I decided to clarify the question based on the comments. Following the Lagrangian approach I decided to take a look at simple examples and see what their tightest dual bounds should be. Please see case 2 for an example of my wrong result.

1. First scenario $$min\ x\\s.t.\ x = b.$$ Lagrangian is $$\mathcal{L} = x + \lambda (x - b)$$

Since $x = b,$ and $\mathcal{L} = b.$ No constraints on the $\lambda$ appear and it is a free variable.

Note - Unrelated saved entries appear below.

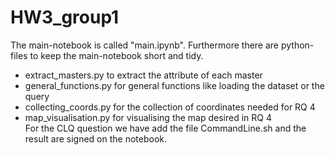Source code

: # HW3_group1

The main-notebook is called "main.ipynb".
Furthermore there are python-files to keep the main-notebook short and tidy.
- extract_masters.py to extract the attribute of each master
- general_functions.py for general functions like loading the dataset or the query
- collecting_coords.py for the collection of coordinates needed for RQ 4
- map_visualisation.py for visualising the map desired in RQ 4
\
For the CLQ question we have add the file CommandLine.sh and the result are signed on the notebook.
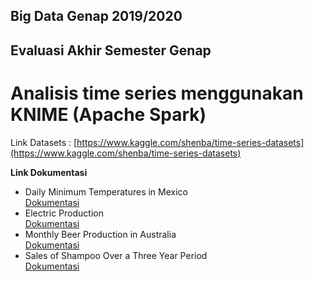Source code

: ## Big Data Genap 2019/2020
## Evaluasi Akhir Semester Genap

# Analisis time series menggunakan KNIME (Apache Spark)

Link Datasets : [https://www.kaggle.com/shenba/time-series-datasets](https://www.kaggle.com/shenba/time-series-datasets)

**Link Dokumentasi**
- Daily Minimum Temperatures in Mexico<br>
[Dokumentasi](https://github.com/hendraramadani/Big-Data/tree/master/Tugas%20EAS/09_Big_Data_Daily_Minimum_Temperatures_in_Meter_on_Spark_only)
- Electric Production<br>
[Dokumentasi](https://github.com/hendraramadani/Big-Data/tree/master/Tugas%20EAS/09_Big_Data_Monthly_Beer_Production_on_Spark_only)
- Monthly Beer Production in Australia<br>
[Dokumentasi](https://github.com/rmdhnilham/big-data/tree/master/EAS/Monthly%20Beer%20Production%20in%20Australia)
- Sales of Shampoo Over a Three Year Period<br>
[Dokumentasi](https://github.com/hendraramadani/Big-Data/tree/master/Tugas%20EAS/09_Big_Data_Monthly_Sales_Sampoo_Over_Three_Year_on_Spark_only)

1. Second scenario: $$min\ x\\ s.t.\ x \geq k.$$ Introduce slack variable $s \leq 0$ into $x \geq k$ to get $$min\ x\\ s.t.\ x + s = k,\\ -s \geq 0$$

This results in Lagrangian $$\mathcal{L} = x + \lambda_1 (x + s -k) + \lambda_2 s = \\ \qquad = (1 + \lambda_1)x + s\lambda_1 - k\lambda_1 + s\lambda_2.$$

Again, $\frac{\partial\mathcal{L}}{\partial x} = 0 \rightarrow \lambda_1 = -1$.

This introduces a constraint on $\lambda_1 = -1$ and $\lambda_2$ is free.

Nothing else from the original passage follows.